== Extracted records ==
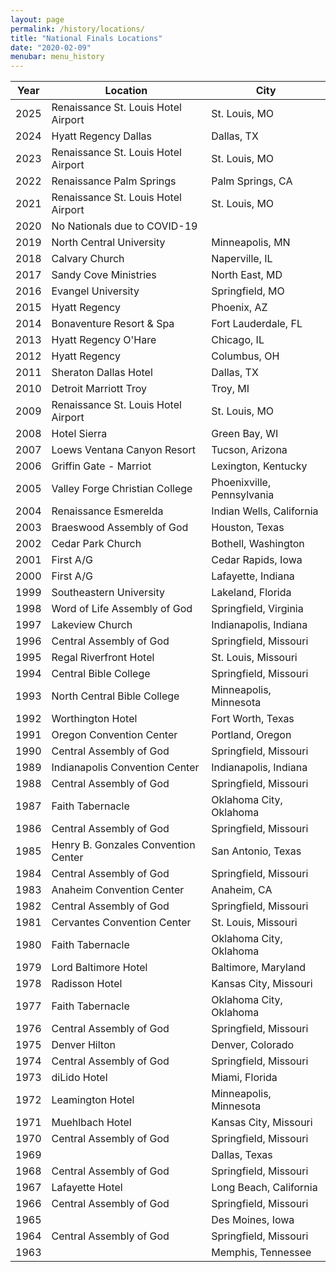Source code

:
 ```yaml
---
layout: page
permalink: /history/locations/
title: "National Finals Locations"
date: "2020-02-09"
menubar: menu_history
---
```


| Year | Location                            | City                       |
| ---- | ----------------------------------- | -------------------------- |
| 2025 | Renaissance St. Louis Hotel Airport | St. Louis, MO              |
| 2024 | Hyatt Regency Dallas                | Dallas, TX                 |
| 2023 | Renaissance St. Louis Hotel Airport | St. Louis, MO              |
| 2022 | Renaissance Palm Springs            | Palm Springs, CA           |
| 2021 | Renaissance St. Louis Hotel Airport | St. Louis, MO              |
| 2020 | No Nationals due to COVID-19        |                            |
| 2019 | North Central University            | Minneapolis, MN            |
| 2018 | Calvary Church                      | Naperville, IL             |
| 2017 | Sandy Cove Ministries               | North East, MD             |
| 2016 | Evangel University                  | Springfield, MO            |
| 2015 | Hyatt Regency                       | Phoenix, AZ                |
| 2014 | Bonaventure Resort & Spa            | Fort Lauderdale, FL        |
| 2013 | Hyatt Regency O'Hare                | Chicago, IL                |
| 2012 | Hyatt Regency                       | Columbus, OH               |
| 2011 | Sheraton Dallas Hotel               | Dallas, TX                 |
| 2010 | Detroit Marriott Troy               | Troy, MI                   |
| 2009 | Renaissance St. Louis Hotel Airport | St. Louis, MO              |
| 2008 | Hotel Sierra                        | Green Bay, WI              |
| 2007 | Loews Ventana Canyon Resort         | Tucson, Arizona            |
| 2006 | Griffin Gate - Marriot              | Lexington, Kentucky        |
| 2005 | Valley Forge Christian College      | Phoenixville, Pennsylvania |
| 2004 | Renaissance Esmerelda               | Indian Wells, California   |
| 2003 | Braeswood Assembly of God           | Houston, Texas             |
| 2002 | Cedar Park Church                   | Bothell, Washington        |
| 2001 | First A/G                           | Cedar Rapids, Iowa         |
| 2000 | First A/G                           | Lafayette, Indiana         |
| 1999 | Southeastern University             | Lakeland, Florida          |
| 1998 | Word of Life Assembly of God        | Springfield, Virginia      |
| 1997 | Lakeview Church                     | Indianapolis, Indiana      |
| 1996 | Central Assembly of God             | Springfield, Missouri      |
| 1995 | Regal Riverfront Hotel              | St. Louis, Missouri        |
| 1994 | Central Bible College               | Springfield, Missouri      |
| 1993 | North Central Bible College         | Minneapolis, Minnesota     |
| 1992 | Worthington Hotel                   | Fort Worth, Texas          |
| 1991 | Oregon Convention Center            | Portland, Oregon           |
| 1990 | Central Assembly of God             | Springfield, Missouri      |
| 1989 | Indianapolis Convention Center      | Indianapolis, Indiana      |
| 1988 | Central Assembly of God             | Springfield, Missouri      |
| 1987 | Faith Tabernacle                    | Oklahoma City, Oklahoma    |
| 1986 | Central Assembly of God             | Springfield, Missouri      |
| 1985 | Henry B. Gonzales Convention Center | San Antonio, Texas         |
| 1984 | Central Assembly of God             | Springfield, Missouri      |
| 1983 | Anaheim Convention Center           | Anaheim, CA                |
| 1982 | Central Assembly of God             | Springfield, Missouri      |
| 1981 | Cervantes Convention Center         | St. Louis, Missouri        |
| 1980 | Faith Tabernacle                    | Oklahoma City, Oklahoma    |
| 1979 | Lord Baltimore Hotel                | Baltimore, Maryland        |
| 1978 | Radisson Hotel                      | Kansas City, Missouri      |
| 1977 | Faith Tabernacle                    | Oklahoma City, Oklahoma    |
| 1976 | Central Assembly of God             | Springfield, Missouri      |
| 1975 | Denver Hilton                       | Denver, Colorado           |
| 1974 | Central Assembly of God             | Springfield, Missouri      |
| 1973 | diLido Hotel                        | Miami, Florida             |
| 1972 | Leamington Hotel                    | Minneapolis, Minnesota     |
| 1971 | Muehlbach Hotel                     | Kansas City, Missouri      |
| 1970 | Central Assembly of God             | Springfield, Missouri      |
| 1969 |                                     | Dallas, Texas              |
| 1968 | Central Assembly of God             | Springfield, Missouri      |
| 1967 | Lafayette Hotel                     | Long Beach, California     |
| 1966 | Central Assembly of God             | Springfield, Missouri      |
| 1965 |                                     | Des Moines, Iowa           |
| 1964 | Central Assembly of God             | Springfield, Missouri      |
| 1963 |                                     | Memphis, Tennessee         |
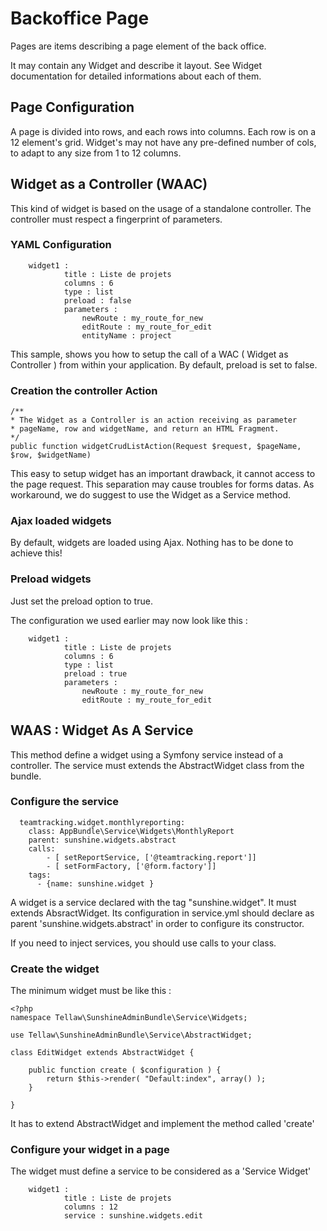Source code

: # Backoffice Page

Pages are items describing a page element of the back office.

It may contain any Widget and describe it layout. See Widget documentation for detailed informations about each of them.

## Page Configuration

A page is divided into rows, and each rows into columns. Each row is on a 12 element's grid. Widget's may not have any pre-defined number of cols, to adapt to any size from 1 to 12 columns.
 
## Widget as a Controller (WAAC)

This kind of widget is based on the usage of a standalone controller.
The controller must respect a fingerprint of parameters.

### YAML Configuration

```
    widget1 :
            title : Liste de projets
            columns : 6
            type : list
            preload : false
            parameters :
                newRoute : my_route_for_new
                editRoute : my_route_for_edit
                entityName : project
```
This sample, shows you how to setup the call of a WAC ( Widget as Controller ) from within your application.
By default, preload is set to false.

### Creation the controller Action

```
/**
* The Widget as a Controller is an action receiving as parameter 
* pageName, row and widgetName, and return an HTML Fragment.
*/
public function widgetCrudListAction(Request $request, $pageName, $row, $widgetName)
```

This easy to setup widget has an important drawback, it cannot access to the page request.
This separation may cause troubles for forms datas. As workaround, we do suggest to use the Widget as a Service method.

### Ajax loaded widgets

By default, widgets are loaded using Ajax. Nothing has to be done to achieve this!

### Preload widgets

Just set the preload option to true.

The configuration we used earlier may now look like this :

```
    widget1 :
            title : Liste de projets
            columns : 6
            type : list
            preload : true
            parameters :
                newRoute : my_route_for_new
                editRoute : my_route_for_edit
```   

 
## WAAS : Widget As A Service

This method define a widget using a Symfony service instead of a controller. The service must extends the AbstractWidget class from the bundle.

### Configure the service

```
  teamtracking.widget.monthlyreporting:
    class: AppBundle\Service\Widgets\MonthlyReport
    parent: sunshine.widgets.abstract
    calls:
        - [ setReportService, ['@teamtracking.report']]
        - [ setFormFactory, ['@form.factory']]
    tags:
      - {name: sunshine.widget }
```

A widget is a service declared with the tag "sunshine.widget". It must extends AbsractWidget.
Its configuration in service.yml should declare as parent 'sunshine.widgets.abstract' in order to configure its constructor.

If you need to inject services, you should use calls to your class.

### Create the widget

The minimum widget must be like this :

```
<?php
namespace Tellaw\SunshineAdminBundle\Service\Widgets;

use Tellaw\SunshineAdminBundle\Service\AbstractWidget;

class EditWidget extends AbstractWidget {

    public function create ( $configuration ) {
        return $this->render( "Default:index", array() );
    }

}

```

It has to extend AbstractWidget and implement the method called 'create'

### Configure your widget in a page

The widget must define a service to be considered as a 'Service Widget'
```
    widget1 :
            title : Liste de projets
            columns : 12
            service : sunshine.widgets.edit
```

== What you need to do ==
Only exact lines belong in the answer: those from the beginning of the entries above through the line holding "2024 | Hyatt", with no pictures.

== Exercise answer ==
Source code

:
 ```yaml
---
layout: page
permalink: /history/locations/
title: "National Finals Locations"
date: "2020-02-09"
menubar: menu_history
---
```


| Year | Location                            | City                       |
| ---- | ----------------------------------- | -------------------------- |
| 2025 | Renaissance St. Louis Hotel Airport | St. Louis, MO              |
| 2024 | Hyatt Regency Dallas                | Dallas, TX                 |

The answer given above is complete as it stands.